Updated

The mastermind behind one of America’s most damaging spy rings has reportedly died.

John A. Walker Jr., 77, was sentenced in 1986 to two life terms plus 10 years for selling U.S. secrets to the Soviets as a cryptologist in the Navy and after he retired. He died Thursday in a federal prison in North Carolina, according to prison officials, less than nine months away from his expected release due to federal parole guidelines at the time, PilotOnline.com reports.

Walker eventually enlisted his brother Arthur, his son Michael and a Navy friend, Jerry Whitworth, into one of the biggest security breaches in the nation’s history.

Robert Hunter, the FBI agent who arrested Walker, characterized him as one of the most treacherous men he’d ever met.

“I think the man was pure evil,” Hunter told PilotOnline.com.

Walker’s foray into espionage began in 1967 while working at what’s now the Norfolk Naval Station, where he stole and later sold “key cards” to the Soviet Union, allowing its intelligence officers to unlock more than 1 million top-secret and classified messages.

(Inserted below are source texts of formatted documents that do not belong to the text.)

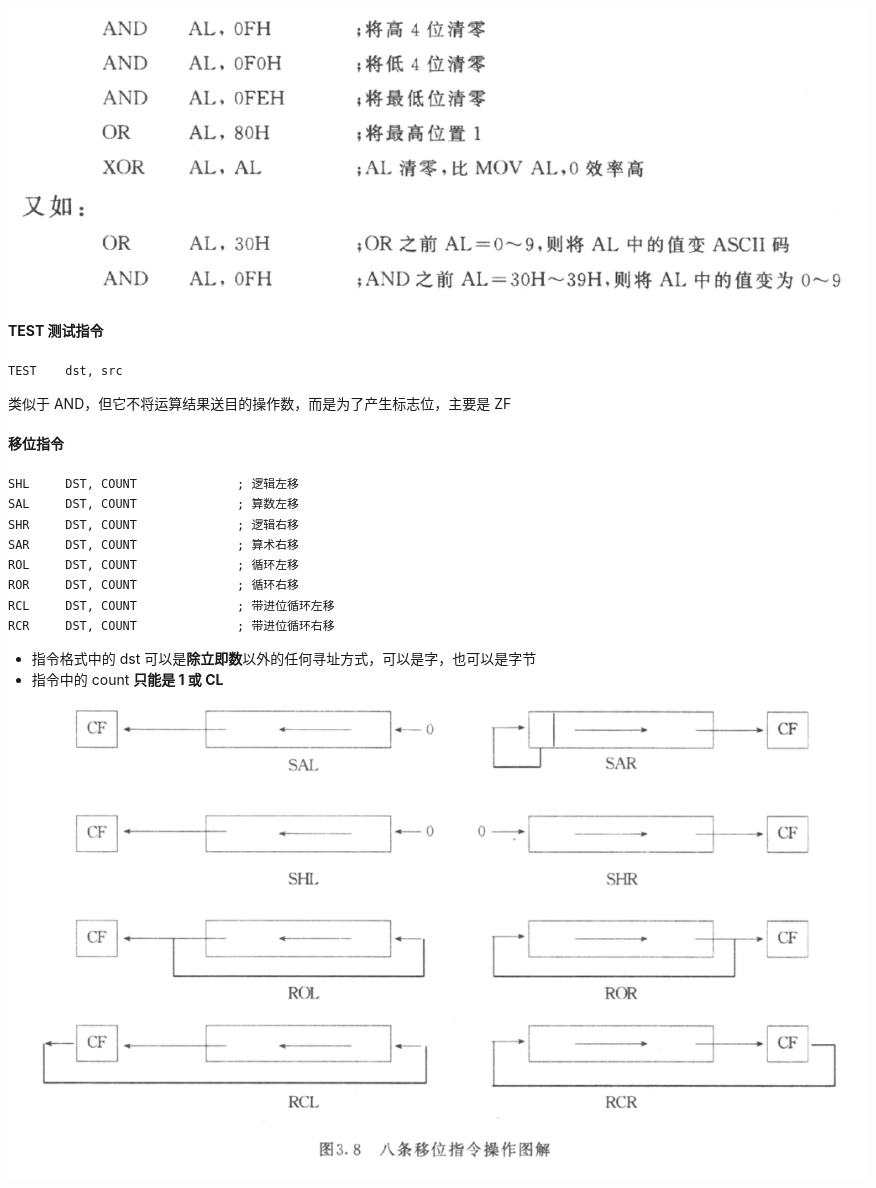 ![](/assets/images/post/x86/logic.PNG)

#### TEST 测试指令

```assembly
TEST    dst, src
```

类似于 AND，但它不将运算结果送目的操作数，而是为了产生标志位，主要是 ZF

#### 移位指令

```assembly
SHL     DST, COUNT              ; 逻辑左移
SAL     DST, COUNT              ; 算数左移
SHR     DST, COUNT              ; 逻辑右移
SAR     DST, COUNT              ; 算术右移
ROL     DST, COUNT              ; 循环左移
ROR     DST, COUNT              ; 循环右移
RCL     DST, COUNT              ; 带进位循环左移
RCR     DST, COUNT              ; 带进位循环右移
```

* 指令格式中的 dst 可以是**除立即数**以外的任何寻址方式，可以是字，也可以是字节
* 指令中的 count **只能是 1 或 CL**

![](/assets/images/post/x86/shift.PNG)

Walker agreed to plead guilty as part of a deal with prosecutors to obtain a lighter sentence for his son.

Former Navy Seaman Michael L. Walker served 15 years in prison and was released in 2000.

The brother, retired Navy lieutenant commander Arthur Walker, died at the Butner hospital in July.

The fourth member of the spy ring, Ex- Navy Chief Petty Officer Jerry A. Whitworth was convicted in 1986 and later sentenced to a total of 365 years. A database of federal inmates shows that Whitworth, now 75, is incarcerated at the Federal Penitentiary in Atwater, California.

The Associated Press contributed to this report.